• _What to work on_: Copy each record below faithfully, leaving out images.

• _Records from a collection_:
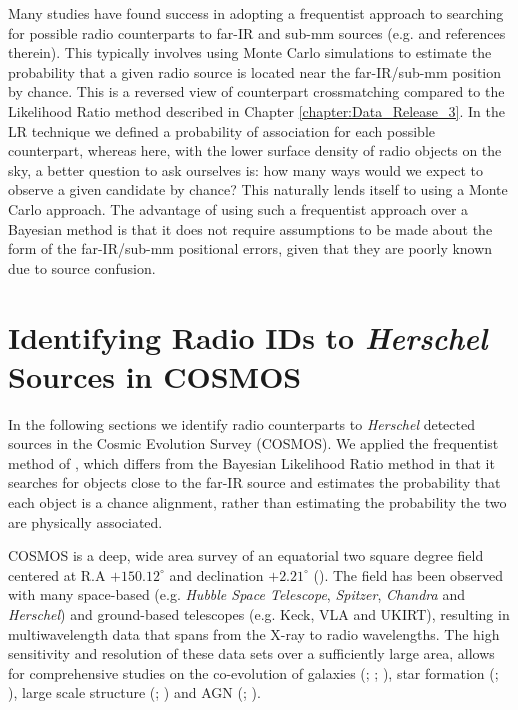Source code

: Many studies have found success in adopting a frequentist approach to searching for possible radio counterparts to far-IR and sub-mm sources (e.g. \citealt{Eales_2009, Dye_2009, Dunlop_2010} and references therein). This typically involves using Monte Carlo simulations to estimate the probability that a given radio source is located near the far-IR/sub-mm position by chance. This is a reversed view of counterpart crossmatching compared to the Likelihood Ratio method described in Chapter \ref{chapter:Data_Release_3}. In the LR technique we defined a probability of association for each possible counterpart, whereas here, with the lower surface density of radio objects on the sky, a better question to ask ourselves is: how many ways would we expect to observe a given candidate by chance? This naturally lends itself to using a Monte Carlo approach. The advantage of using such a frequentist approach over a Bayesian method is that it does not require assumptions to be made about the form of the far-IR/sub-mm positional errors, given that they are poorly known due to source confusion.

\section{Identifying Radio IDs to \textit{Herschel} Sources in COSMOS}

In the following sections we identify radio counterparts to \textit{Herschel} detected sources in the Cosmic Evolution Survey (COSMOS). We applied the frequentist method of \citealt{Lilly_1999}, which differs from the Bayesian Likelihood Ratio method in that it searches for objects close to the far-IR source and estimates the probability that each object is a chance alignment, rather than estimating the probability the two are physically associated.

COSMOS is a deep, wide area survey of an equatorial two square degree field centered at R.A $+150.12^{\circ}$ and declination $+2.21^{\circ}$ (\citealt{Scoville_2007}). The field has been observed with many space-based (e.g. \textit{Hubble Space Telescope}, \textit{Spitzer}, \textit{Chandra} and \textit{Herschel}) and ground-based telescopes (e.g. Keck, VLA and UKIRT), resulting in multiwavelength data that spans from the X-ray to radio wavelengths. The high sensitivity and resolution of these data sets over a sufficiently large area, allows for comprehensive studies on the co-evolution of galaxies (\citealt{Schreiber_2018}; \citealt{Stockmann_2020}; \citealt{Valentino_2020a}), star formation (\citealt{Gruppioni_2013}; \citealt{Novak_2017}), large scale structure (\citealt{Scoville_2013}; \citealt{Laigle_2018}) and AGN (\citealt{Prescott_2006}; \citealt{Heintz_2016}). 

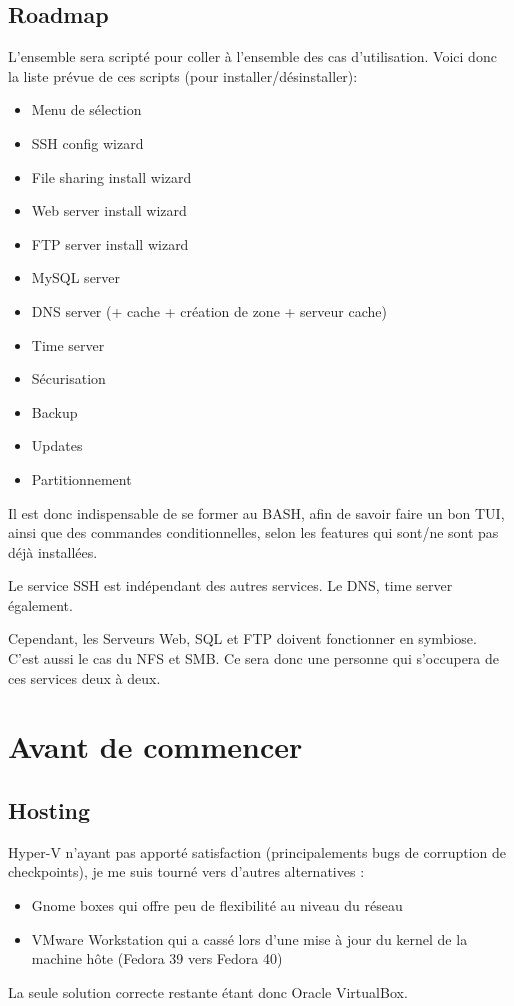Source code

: \documentclass{article}
\begin{document}
\newpage	
	
\subsection{Roadmap}
L'ensemble sera scripté pour coller à l'ensemble des cas d'utilisation. Voici donc la liste prévue de ces scripts (pour installer/désinstaller):
\begin{itemize}
\item Menu de sélection
\item SSH config wizard
			\item File sharing install wizard
			\item Web server install wizard
			\item FTP server install wizard
			\item MySQL server 
			\item DNS server (+ cache + création de zone + serveur cache)
			\item Time server
			\item Sécurisation
			\item Backup
			\item Updates
			\item Partitionnement
		\end{itemize}
		Il est donc indispensable de se former au BASH, afin de savoir faire un bon TUI, ainsi que des commandes conditionnelles, selon les features qui sont/ne sont pas déjà installées.
		
		Le service SSH est indépendant des autres services. Le DNS, time server également.
		
		Cependant, les Serveurs Web, SQL et FTP doivent fonctionner en symbiose. C'est aussi le cas du NFS et SMB. Ce sera donc une personne qui s'occupera de ces services deux à deux.
	
\pagebreak

\section{Avant de commencer}
	
\subsection{Hosting}
	
Hyper-V n'ayant pas apporté satisfaction (principalements bugs de corruption de checkpoints), je me suis tourné vers d'autres alternatives :
\begin{itemize}
\item Gnome boxes qui offre peu de flexibilité au niveau du réseau
\item VMware Workstation qui a cassé lors d'une mise à jour du kernel de la machine hôte (Fedora 39 vers Fedora 40)
\end{itemize}
La seule solution correcte restante étant donc Oracle VirtualBox.
	
\end{document}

• _Written solution_:
Source code

: Many studies have found success in adopting a frequentist approach to searching for possible radio counterparts to far-IR and sub-mm sources (e.g. \citealt{Eales_2009, Dye_2009, Dunlop_2010} and references therein). This typically involves using Monte Carlo simulations to estimate the probability that a given radio source is located near the far-IR/sub-mm position by chance. This is a reversed view of counterpart crossmatching compared to the Likelihood Ratio method described in Chapter \ref{chapter:Data_Release_3}. In the LR technique we defined a probability of association for each possible counterpart, whereas here, with the lower surface density of radio objects on the sky, a better question to ask ourselves is: how many ways would we expect to observe a given candidate by chance? This naturally lends itself to using a Monte Carlo approach. The advantage of using such a frequentist approach over a Bayesian method is that it does not require assumptions to be made about the form of the far-IR/sub-mm positional errors, given that they are poorly known due to source confusion.

\section{Identifying Radio IDs to \textit{Herschel} Sources in COSMOS}

In the following sections we identify radio counterparts to \textit{Herschel} detected sources in the Cosmic Evolution Survey (COSMOS). We applied the frequentist method of \citealt{Lilly_1999}, which differs from the Bayesian Likelihood Ratio method in that it searches for objects close to the far-IR source and estimates the probability that each object is a chance alignment, rather than estimating the probability the two are physically associated.

COSMOS is a deep, wide area survey of an equatorial two square degree field centered at R.A $+150.12^{\circ}$ and declination $+2.21^{\circ}$ (\citealt{Scoville_2007}). The field has been observed with many space-based (e.g. \textit{Hubble Space Telescope}, \textit{Spitzer}, \textit{Chandra} and \textit{Herschel}) and ground-based telescopes (e.g. Keck, VLA and UKIRT), resulting in multiwavelength data that spans from the X-ray to radio wavelengths. The high sensitivity and resolution of these data sets over a sufficiently large area, allows for comprehensive studies on the co-evolution of galaxies (\citealt{Schreiber_2018}; \citealt{Stockmann_2020}; \citealt{Valentino_2020a}), star formation (\citealt{Gruppioni_2013}; \citealt{Novak_2017}), large scale structure (\citealt{Scoville_2013}; \citealt{Laigle_2018}) and AGN (\citealt{Prescott_2006}; \citealt{Heintz_2016}). 

Source code

: \documentclass{article}
\begin{document}
\newpage	
	
\subsection{Roadmap}
L'ensemble sera scripté pour coller à l'ensemble des cas d'utilisation. Voici donc la liste prévue de ces scripts (pour installer/désinstaller):
\begin{itemize}
\item Menu de sélection
\item SSH config wizard
			\item File sharing install wizard
			\item Web server install wizard
			\item FTP server install wizard
			\item MySQL server 
			\item DNS server (+ cache + création de zone + serveur cache)
			\item Time server
			\item Sécurisation
			\item Backup
			\item Updates
			\item Partitionnement
		\end{itemize}
		Il est donc indispensable de se former au BASH, afin de savoir faire un bon TUI, ainsi que des commandes conditionnelles, selon les features qui sont/ne sont pas déjà installées.
		
		Le service SSH est indépendant des autres services. Le DNS, time server également.
		
		Cependant, les Serveurs Web, SQL et FTP doivent fonctionner en symbiose. C'est aussi le cas du NFS et SMB. Ce sera donc une personne qui s'occupera de ces services deux à deux.
	
\pagebreak

\section{Avant de commencer}
	
\subsection{Hosting}
	
Hyper-V n'ayant pas apporté satisfaction (principalements bugs de corruption de checkpoints), je me suis tourné vers d'autres alternatives :
\begin{itemize}
\item Gnome boxes qui offre peu de flexibilité au niveau du réseau
\item VMware Workstation qui a cassé lors d'une mise à jour du kernel de la machine hôte (Fedora 39 vers Fedora 40)
\end{itemize}
La seule solution correcte restante étant donc Oracle VirtualBox.
	
\end{document}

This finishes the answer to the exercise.